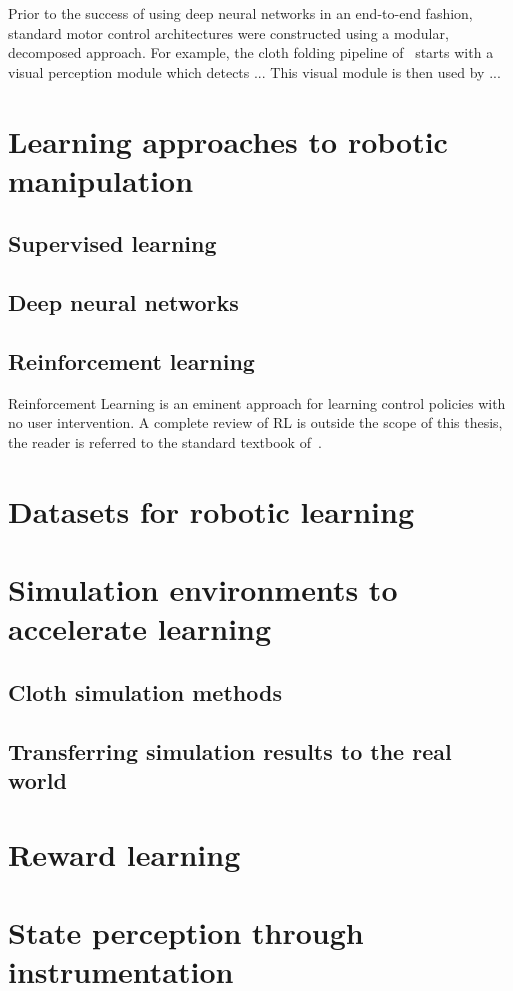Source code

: \documentclass[\home/main.tex]{subfiles}
\begin{document}
Prior to the success of using deep neural networks in an end-to-end fashion, standard motor control architectures were constructed using a modular, decomposed approach. For example, the cloth folding pipeline of~\citeauthor{Doumanoglou2016} starts with a visual perception module which detects ... This visual module is then used by ...

\section{Learning approaches to robotic manipulation} \label{sec:lit_learning}

\subsection{Supervised learning} \label{subsec:lit_sl}
\subsection{Deep neural networks} \label{subsec:lit_dnn}
\subsection{Reinforcement learning} \label{subsec:lit_rl}

Reinforcement Learning is an eminent approach for learning control policies with no user intervention. A complete review of RL is outside the scope of this thesis, the reader is referred to the standard textbook of~\citeauthor{SuttonAndBarto}. 

\section{Datasets for robotic learning} \label{sec:lit_datasets}
\section{Simulation environments to accelerate learning} \label{sec:lit_simulation}
\subsection{Cloth simulation methods} \label{subsec:lit_cloth_sim}
\subsection{Transferring simulation results to the real world}  \label{sec:lit_sim2real}
\section{Reward learning}  \label{sec:lit_reward_learning}
\section{State perception through instrumentation} \label{sec:lit_instrumentation}
\end{document}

◆ ◆ ◆ ◆

TASK DESCRIPTION:
Repeat all of the material above exactly, leaving out pictures.

REPLY:
Source code

: \documentclass[\home/main.tex]{subfiles}
\begin{document}
Prior to the success of using deep neural networks in an end-to-end fashion, standard motor control architectures were constructed using a modular, decomposed approach. For example, the cloth folding pipeline of~\citeauthor{Doumanoglou2016} starts with a visual perception module which detects ... This visual module is then used by ...

\section{Learning approaches to robotic manipulation} \label{sec:lit_learning}

\subsection{Supervised learning} \label{subsec:lit_sl}
\subsection{Deep neural networks} \label{subsec:lit_dnn}
\subsection{Reinforcement learning} \label{subsec:lit_rl}

Reinforcement Learning is an eminent approach for learning control policies with no user intervention. A complete review of RL is outside the scope of this thesis, the reader is referred to the standard textbook of~\citeauthor{SuttonAndBarto}. 

\section{Datasets for robotic learning} \label{sec:lit_datasets}
\section{Simulation environments to accelerate learning} \label{sec:lit_simulation}
\subsection{Cloth simulation methods} \label{subsec:lit_cloth_sim}
\subsection{Transferring simulation results to the real world}  \label{sec:lit_sim2real}
\section{Reward learning}  \label{sec:lit_reward_learning}
\section{State perception through instrumentation} \label{sec:lit_instrumentation}
\end{document}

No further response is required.